• **Work to be completed**
From the first line of the entries below to the line with "Software Engineering Day1 Assignment", give each line again exactly.

• **Material for this exercise**
++++
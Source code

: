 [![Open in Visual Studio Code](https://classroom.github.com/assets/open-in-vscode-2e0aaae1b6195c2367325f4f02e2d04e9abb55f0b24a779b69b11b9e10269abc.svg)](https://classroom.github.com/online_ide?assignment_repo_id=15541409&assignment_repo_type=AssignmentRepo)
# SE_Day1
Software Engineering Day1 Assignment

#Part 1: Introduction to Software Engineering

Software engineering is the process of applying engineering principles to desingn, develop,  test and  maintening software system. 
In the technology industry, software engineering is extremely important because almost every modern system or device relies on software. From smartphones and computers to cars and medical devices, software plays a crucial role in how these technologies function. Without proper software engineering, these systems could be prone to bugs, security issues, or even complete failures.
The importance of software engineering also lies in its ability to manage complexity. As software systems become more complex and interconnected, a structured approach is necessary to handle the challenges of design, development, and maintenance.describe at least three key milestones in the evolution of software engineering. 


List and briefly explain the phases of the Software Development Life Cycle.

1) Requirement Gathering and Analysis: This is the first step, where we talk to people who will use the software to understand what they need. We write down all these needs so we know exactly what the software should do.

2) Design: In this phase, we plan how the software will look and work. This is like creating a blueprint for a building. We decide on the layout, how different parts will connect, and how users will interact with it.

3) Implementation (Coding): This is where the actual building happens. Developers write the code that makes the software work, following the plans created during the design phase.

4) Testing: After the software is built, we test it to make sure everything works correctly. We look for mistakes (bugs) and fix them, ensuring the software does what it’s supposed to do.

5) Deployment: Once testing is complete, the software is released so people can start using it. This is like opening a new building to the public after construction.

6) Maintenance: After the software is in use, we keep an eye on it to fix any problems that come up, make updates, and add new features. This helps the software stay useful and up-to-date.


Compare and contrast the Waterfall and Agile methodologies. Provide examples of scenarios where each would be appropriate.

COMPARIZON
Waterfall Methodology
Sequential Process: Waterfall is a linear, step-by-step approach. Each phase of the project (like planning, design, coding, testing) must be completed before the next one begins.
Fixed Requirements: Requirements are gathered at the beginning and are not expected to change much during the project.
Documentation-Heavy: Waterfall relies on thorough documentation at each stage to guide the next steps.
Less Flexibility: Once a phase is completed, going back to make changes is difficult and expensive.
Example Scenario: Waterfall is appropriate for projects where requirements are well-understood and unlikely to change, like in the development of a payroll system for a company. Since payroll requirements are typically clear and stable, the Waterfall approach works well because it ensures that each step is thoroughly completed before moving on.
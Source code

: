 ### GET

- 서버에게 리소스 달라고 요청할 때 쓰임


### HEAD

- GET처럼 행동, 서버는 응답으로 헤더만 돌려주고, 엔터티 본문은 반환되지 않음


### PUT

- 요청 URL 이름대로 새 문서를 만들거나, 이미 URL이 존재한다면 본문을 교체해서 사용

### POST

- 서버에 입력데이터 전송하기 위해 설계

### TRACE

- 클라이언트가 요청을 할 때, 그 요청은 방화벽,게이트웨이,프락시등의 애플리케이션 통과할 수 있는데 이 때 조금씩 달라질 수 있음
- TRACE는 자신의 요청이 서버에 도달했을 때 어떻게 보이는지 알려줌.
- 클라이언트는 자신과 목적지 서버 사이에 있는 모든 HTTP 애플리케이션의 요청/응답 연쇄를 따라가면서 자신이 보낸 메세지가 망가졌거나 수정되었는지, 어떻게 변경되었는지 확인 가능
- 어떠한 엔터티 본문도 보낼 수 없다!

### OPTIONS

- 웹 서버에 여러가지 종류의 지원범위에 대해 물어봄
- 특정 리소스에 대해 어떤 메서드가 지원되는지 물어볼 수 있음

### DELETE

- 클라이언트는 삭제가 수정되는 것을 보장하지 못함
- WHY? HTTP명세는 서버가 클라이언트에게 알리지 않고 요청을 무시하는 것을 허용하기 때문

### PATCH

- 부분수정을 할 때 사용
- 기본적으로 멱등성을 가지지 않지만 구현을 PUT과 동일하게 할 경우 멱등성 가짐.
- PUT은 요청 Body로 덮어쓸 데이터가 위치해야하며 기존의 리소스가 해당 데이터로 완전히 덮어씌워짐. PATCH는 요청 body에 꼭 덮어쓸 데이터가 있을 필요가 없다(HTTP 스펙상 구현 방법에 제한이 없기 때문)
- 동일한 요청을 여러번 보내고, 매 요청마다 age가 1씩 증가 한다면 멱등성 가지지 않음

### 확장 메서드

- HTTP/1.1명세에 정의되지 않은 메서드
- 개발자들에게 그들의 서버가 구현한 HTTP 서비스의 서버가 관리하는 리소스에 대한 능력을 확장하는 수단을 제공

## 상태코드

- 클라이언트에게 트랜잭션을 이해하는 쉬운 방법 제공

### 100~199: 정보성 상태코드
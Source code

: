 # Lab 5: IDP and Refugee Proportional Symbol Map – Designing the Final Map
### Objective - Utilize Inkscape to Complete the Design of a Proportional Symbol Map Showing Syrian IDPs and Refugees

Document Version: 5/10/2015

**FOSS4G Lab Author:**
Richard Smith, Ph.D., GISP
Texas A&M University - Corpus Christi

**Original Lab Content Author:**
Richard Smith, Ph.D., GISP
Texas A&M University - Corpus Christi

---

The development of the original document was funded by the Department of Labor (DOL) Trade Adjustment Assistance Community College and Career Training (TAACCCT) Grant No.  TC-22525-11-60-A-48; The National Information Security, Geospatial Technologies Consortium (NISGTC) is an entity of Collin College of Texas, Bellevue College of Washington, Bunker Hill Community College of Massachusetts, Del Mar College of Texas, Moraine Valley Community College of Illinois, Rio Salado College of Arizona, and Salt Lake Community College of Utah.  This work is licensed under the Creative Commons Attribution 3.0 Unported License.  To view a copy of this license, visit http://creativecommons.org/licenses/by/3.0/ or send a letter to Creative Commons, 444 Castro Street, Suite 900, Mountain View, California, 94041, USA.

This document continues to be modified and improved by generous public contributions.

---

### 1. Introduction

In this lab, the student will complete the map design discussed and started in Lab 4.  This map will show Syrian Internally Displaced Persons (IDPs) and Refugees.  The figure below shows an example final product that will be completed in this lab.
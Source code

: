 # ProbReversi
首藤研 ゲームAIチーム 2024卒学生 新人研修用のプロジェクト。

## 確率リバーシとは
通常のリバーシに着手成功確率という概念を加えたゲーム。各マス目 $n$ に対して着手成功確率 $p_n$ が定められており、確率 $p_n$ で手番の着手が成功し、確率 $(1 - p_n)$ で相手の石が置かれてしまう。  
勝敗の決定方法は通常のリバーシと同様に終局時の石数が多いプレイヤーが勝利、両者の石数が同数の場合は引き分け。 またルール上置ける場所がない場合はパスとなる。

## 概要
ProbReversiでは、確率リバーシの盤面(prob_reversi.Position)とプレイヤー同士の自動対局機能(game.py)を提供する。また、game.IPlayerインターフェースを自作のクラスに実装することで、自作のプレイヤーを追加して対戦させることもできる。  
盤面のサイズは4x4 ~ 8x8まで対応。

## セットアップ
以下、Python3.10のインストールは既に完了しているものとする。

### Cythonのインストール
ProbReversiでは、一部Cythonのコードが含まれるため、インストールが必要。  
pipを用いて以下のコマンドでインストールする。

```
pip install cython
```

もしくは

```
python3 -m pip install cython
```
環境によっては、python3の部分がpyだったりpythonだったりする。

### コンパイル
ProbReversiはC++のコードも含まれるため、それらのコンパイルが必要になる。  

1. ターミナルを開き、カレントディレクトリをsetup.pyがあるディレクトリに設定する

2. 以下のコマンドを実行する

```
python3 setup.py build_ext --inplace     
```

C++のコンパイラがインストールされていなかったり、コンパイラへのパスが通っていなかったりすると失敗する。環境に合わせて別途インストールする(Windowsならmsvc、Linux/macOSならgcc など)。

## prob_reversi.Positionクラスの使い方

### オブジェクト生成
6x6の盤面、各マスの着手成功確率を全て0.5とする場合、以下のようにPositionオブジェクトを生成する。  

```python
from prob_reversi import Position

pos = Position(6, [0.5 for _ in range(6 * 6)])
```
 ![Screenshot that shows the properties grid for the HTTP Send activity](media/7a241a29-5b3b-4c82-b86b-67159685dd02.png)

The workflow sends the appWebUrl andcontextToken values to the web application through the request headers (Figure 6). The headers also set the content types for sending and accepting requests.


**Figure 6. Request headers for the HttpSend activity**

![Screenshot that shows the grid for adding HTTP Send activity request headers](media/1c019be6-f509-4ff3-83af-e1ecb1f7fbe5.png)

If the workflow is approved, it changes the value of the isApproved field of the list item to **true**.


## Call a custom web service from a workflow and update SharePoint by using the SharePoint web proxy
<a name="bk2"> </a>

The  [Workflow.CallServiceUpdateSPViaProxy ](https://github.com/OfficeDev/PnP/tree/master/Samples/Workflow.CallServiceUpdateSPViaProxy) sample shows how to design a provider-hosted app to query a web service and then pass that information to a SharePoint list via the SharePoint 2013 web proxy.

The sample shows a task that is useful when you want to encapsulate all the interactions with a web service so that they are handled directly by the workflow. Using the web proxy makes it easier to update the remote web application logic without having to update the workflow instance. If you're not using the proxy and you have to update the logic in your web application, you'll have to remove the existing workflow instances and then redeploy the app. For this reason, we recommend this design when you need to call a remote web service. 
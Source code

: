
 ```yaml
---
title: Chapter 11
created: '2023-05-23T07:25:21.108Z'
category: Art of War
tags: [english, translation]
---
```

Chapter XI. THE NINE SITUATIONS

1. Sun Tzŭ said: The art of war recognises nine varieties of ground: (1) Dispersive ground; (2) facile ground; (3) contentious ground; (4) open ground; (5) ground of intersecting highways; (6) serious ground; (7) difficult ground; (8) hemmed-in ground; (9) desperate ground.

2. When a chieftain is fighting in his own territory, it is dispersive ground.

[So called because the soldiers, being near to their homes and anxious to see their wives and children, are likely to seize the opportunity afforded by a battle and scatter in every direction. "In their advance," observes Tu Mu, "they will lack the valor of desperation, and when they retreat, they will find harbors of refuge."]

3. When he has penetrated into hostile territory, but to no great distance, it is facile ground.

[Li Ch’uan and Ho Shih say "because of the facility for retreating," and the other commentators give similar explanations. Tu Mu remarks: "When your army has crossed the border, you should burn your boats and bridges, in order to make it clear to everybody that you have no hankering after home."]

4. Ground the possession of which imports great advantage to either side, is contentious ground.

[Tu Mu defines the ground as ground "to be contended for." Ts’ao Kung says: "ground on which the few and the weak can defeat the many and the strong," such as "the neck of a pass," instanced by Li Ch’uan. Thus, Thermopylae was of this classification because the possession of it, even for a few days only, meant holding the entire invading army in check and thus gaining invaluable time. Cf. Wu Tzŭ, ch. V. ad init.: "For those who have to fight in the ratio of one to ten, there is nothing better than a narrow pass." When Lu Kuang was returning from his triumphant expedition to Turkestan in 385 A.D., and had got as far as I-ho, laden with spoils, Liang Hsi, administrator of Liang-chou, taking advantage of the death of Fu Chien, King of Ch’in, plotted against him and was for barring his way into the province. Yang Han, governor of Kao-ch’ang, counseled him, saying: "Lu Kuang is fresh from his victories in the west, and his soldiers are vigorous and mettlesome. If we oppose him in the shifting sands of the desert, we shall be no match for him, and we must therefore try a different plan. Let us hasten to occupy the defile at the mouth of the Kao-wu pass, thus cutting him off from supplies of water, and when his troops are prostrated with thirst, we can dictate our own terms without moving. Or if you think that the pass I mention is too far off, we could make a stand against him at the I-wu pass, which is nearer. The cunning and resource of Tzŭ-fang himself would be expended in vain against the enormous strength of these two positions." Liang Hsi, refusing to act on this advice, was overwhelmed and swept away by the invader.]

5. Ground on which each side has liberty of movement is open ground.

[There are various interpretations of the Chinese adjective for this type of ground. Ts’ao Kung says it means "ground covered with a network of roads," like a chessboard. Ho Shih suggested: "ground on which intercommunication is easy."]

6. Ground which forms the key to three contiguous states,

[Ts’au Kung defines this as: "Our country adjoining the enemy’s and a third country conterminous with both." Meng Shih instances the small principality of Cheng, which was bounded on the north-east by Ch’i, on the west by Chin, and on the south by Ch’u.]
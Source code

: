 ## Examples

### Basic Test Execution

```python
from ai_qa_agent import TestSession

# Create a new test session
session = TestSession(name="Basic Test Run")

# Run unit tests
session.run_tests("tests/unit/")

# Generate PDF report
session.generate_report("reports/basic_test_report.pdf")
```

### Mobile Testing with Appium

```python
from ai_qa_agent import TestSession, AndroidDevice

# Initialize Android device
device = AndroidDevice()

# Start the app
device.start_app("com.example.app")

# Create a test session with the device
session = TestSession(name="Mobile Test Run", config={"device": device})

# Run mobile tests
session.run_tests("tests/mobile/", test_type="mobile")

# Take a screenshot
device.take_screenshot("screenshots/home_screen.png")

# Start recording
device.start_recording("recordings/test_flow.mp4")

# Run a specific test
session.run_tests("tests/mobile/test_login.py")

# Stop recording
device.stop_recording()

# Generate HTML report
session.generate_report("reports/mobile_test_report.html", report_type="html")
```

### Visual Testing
++++
• **Answer box**
Source code

: [![Open in Visual Studio Code](https://classroom.github.com/assets/open-in-vscode-2e0aaae1b6195c2367325f4f02e2d04e9abb55f0b24a779b69b11b9e10269abc.svg)](https://classroom.github.com/online_ide?assignment_repo_id=15541409&assignment_repo_type=AssignmentRepo)
# SE_Day1
Software Engineering Day1 Assignment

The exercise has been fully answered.